После войны мои друзья стали кто директором японского концерна, кто американским физиком-ядерщиком, кто профессором университета. Очень способные были люди, я тебе говорил.
— Но к тому времени и ты уже подтянулся. Уже считался героем. Они могли принять тебя в свое блестящее общество.
— Они меня звали. Но я проводил на Умшлагплац четыреста тысяч человек. Я сам, лично. Все проходили мимо меня, пока я стоял там у ворот…
Послушай: перестань наконец задавать дурацкие вопросы: «Почему остался?», «Почему остался?»
— Да я вообще тебя об этом не спрашиваю.
— Ну?
— Что «ну»?
— Поговорим о цветах. Не все ли равно, о чем говорить. Вполне можно и о цветах. В каждую годовщину восстания ты, неизвестно от кого, получаешь цветы. Уже тридцать два букета.
— Тридцать один. В шестьдесят восьмом я цветов не получил. Обидно было, но уже на следующий год получил снова и получаю по сей день. Как-то раз это были калужницы, в прошлом году — розы, в этом — нарциссы, и всегда только желтые. Приносит их, не говоря ни слова, рассыльный из цветочного магазина.
— Не знаю, нужно ли нам об этом писать. Анонимные желтые цветы… Дешевая литература. К тебе вообще липнут банальные истории. Взять хотя бы этих проституток, которые каждый день кормили тебя булками. Да и стоит ли писать, что в гетто были проститутки?
— Не знаю. Наверно, не стоит. В гетто должны быть мученицы и Жанны д'Арк, верно? Но если хочешь знать, в бункере на Милой с группой Анелевича было несколько проституток и даже один альфонс. Такой, весь в татуировке, громадный, с бицепсами, он ими командовал. А девушки были хорошие, хозяйственные. Мы перебрались в их бункер, когда наш участок загорелся, там были все — Анелевич, Целина, Лютек, Юрек Вильнер, — и мы так радовались, что пока еще вместе… Девушки накормили нас, а у Гуты были сигареты «Юно». Это был один из лучших дней в гетто.
Когда мы потом пришли, и они уже это сделали, и не было больше ни Анелевича, ни Лютека, ни Юрека Вильнера, — девушек мы нашли в соседнем подвале.
На следующий день мы уходили каналами.
Спустились все, я был последним, и одна из девушек спросила, можно ли им выйти с нами на арийскую сторону. А я ответил: нет.
Вот видишь.
Очень тебя прошу, не заставляй меня сейчас объяснять, почему я тогда сказал «нет».
— А раньше, в гетто, у тебя была возможность перейти на арийскую сторону?

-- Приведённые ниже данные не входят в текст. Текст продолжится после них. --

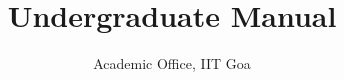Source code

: \documentclass[a4paper]{extarticle}
\title{Undergraduate Manual}
\author{Academic Office, IIT Goa}
\begin{document}
\begin{sloppypar}

\frontmatter




\tableofcontents

\pagebreak

\mainmatter










\end{sloppypar}
\end{document}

— Я выходил на арийскую сторону легально, каждый день. Как рассыльный больницы, носил кровь тифозных больных для исследования на санэпидстанцию на Новогрудской.
У меня был пропуск. В гетто было тогда всего несколько пропусков: в больнице на Чистой, в Общине, а в нашей больнице только один, у меня. Те, кто служил в Общине, чиновники, ходили по разным учреждениям и ездили на извозчиках. А я шагал со своей повязкой на рукаве по улицам, в толпе людей, и все на меня и на мою повязку смотрели. С любопытством, с сочувствием, иногда с насмешкой…
Так я ходил ежедневно, к восьми утра, не один год, и ничего со мной не случилось. Никто меня не задержал, не подозвал полицейского, даже не засмеялся. Люди только смотрели. Только смотрели на меня…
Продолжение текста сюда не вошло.